Wednesday, December 22, 2010

Oracle shocks Analysts

Oracle has reported an impressive last quarter - something the analysts were not expecting. In the second quarter of this year the Net income was £1.2bn ($1.9bn) – 28% up on 2009.

The quarterly earnings call was very much a platform for Oracle to hold up the benefits of the merger with Sun. Hardware and software systems were lauded – but particular attention was given to the Exadata platform.

Mark Hurd discussed how he had met ‘many customers,’ since his appointment as president at Oracle, who had been increasingly enthusiastic about the company strategy ‘of engineering hardware and software that works together.’

“That enthusiasm translates into an Exadata pipeline that has now grown to nearly $2bn.

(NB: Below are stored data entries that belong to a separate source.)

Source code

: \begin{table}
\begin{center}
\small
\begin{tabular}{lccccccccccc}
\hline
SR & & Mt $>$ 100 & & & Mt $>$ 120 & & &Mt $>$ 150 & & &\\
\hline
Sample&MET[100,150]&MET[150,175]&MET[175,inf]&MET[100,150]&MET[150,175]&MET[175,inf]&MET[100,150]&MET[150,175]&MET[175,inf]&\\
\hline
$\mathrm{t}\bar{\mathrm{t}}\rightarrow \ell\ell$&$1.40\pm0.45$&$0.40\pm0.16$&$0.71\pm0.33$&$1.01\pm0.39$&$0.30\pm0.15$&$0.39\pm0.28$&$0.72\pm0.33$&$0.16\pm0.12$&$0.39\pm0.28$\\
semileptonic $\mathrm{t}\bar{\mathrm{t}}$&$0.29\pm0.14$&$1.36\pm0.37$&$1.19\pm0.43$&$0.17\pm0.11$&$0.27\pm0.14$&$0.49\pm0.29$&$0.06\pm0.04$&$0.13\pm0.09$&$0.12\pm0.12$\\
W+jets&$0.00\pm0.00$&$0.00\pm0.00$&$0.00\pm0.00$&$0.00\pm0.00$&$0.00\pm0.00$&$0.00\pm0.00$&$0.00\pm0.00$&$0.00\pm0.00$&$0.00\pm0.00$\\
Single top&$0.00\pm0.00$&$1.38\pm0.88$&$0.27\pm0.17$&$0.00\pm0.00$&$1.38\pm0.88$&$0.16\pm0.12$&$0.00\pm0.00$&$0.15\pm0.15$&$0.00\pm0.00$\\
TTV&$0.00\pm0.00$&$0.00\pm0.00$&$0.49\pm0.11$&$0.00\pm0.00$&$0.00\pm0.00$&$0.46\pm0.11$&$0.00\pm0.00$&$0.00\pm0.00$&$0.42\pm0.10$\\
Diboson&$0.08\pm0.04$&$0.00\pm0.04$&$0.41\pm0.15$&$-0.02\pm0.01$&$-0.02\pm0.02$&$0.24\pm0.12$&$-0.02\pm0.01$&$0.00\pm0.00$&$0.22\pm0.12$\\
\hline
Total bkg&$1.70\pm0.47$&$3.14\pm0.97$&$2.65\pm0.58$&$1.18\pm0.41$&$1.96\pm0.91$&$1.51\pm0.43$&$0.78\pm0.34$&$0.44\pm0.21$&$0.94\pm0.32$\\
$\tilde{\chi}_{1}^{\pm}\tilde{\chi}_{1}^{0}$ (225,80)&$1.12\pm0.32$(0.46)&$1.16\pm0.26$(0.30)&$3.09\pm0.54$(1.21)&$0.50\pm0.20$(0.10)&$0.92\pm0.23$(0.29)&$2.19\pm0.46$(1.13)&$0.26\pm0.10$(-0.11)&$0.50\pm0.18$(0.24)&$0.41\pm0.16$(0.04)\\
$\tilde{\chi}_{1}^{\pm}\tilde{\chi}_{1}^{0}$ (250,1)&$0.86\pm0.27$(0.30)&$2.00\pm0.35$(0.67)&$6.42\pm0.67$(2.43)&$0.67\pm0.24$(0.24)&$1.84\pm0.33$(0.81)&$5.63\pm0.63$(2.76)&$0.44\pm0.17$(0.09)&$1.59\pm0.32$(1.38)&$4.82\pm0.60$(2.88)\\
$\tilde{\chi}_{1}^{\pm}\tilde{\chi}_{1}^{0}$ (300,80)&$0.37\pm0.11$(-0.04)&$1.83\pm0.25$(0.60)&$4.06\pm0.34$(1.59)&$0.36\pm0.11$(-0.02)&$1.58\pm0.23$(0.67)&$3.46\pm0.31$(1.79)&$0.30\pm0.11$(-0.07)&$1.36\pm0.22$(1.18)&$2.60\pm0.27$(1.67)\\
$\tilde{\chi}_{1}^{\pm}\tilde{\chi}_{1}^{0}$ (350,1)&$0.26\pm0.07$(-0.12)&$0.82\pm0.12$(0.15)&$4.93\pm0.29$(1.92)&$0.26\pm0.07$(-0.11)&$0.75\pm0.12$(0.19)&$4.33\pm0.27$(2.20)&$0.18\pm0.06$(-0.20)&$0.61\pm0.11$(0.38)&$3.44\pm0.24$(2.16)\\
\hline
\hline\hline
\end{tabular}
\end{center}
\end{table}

That number is a good leading indicator that customers are planning to increase their investment in Oracle technology.”

In addition to the 28% (quarterly) rise – revenues were up 47%; hardware sales reached $1.1bn, and year-on-year, the software licence revenue was up 21% to $2bn.

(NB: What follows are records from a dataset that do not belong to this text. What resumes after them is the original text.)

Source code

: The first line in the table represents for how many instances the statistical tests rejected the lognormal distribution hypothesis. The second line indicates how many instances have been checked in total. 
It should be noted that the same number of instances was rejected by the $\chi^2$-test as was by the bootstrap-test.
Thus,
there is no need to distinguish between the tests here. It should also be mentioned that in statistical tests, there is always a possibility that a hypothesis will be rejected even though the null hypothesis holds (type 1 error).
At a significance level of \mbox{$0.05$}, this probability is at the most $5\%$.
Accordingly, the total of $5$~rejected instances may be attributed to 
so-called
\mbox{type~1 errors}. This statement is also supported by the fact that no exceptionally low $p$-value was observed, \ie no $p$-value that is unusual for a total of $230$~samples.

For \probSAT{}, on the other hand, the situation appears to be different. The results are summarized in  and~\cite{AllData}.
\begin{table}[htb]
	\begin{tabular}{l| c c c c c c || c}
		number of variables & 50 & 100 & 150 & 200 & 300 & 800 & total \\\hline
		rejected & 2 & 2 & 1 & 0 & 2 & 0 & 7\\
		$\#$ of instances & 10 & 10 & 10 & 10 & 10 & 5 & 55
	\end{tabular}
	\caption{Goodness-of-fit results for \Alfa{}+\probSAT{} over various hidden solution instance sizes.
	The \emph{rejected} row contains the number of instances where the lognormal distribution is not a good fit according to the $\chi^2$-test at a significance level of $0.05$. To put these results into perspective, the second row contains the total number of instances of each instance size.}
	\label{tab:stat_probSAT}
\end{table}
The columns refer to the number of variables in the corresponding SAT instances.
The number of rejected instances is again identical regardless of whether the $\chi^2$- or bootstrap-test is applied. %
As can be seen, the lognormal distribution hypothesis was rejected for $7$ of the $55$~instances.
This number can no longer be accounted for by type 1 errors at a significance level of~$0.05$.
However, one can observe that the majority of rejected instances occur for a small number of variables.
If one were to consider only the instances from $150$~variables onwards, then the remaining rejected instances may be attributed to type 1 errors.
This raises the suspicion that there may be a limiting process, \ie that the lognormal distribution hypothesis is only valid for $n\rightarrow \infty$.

Ellison, obviously, had something to say regarding Oracle’s competitors. “Sun’s new Sparc Supercluster computer shattered the world record for database transaction processing performance by running three times faster than IBM’s fastest computer, and a stunning 7.5 times faster than HP's best-ever database performance.”

In Ellison’s eyes, Oracle is clearly in the lead. “Our new generation of Exadata, Exalogic and Sparc Supercluster computers deliver much better performance and much lower cost than the fastest machines from IBM and HP.” The question is – what will the next quarter herald – and for who?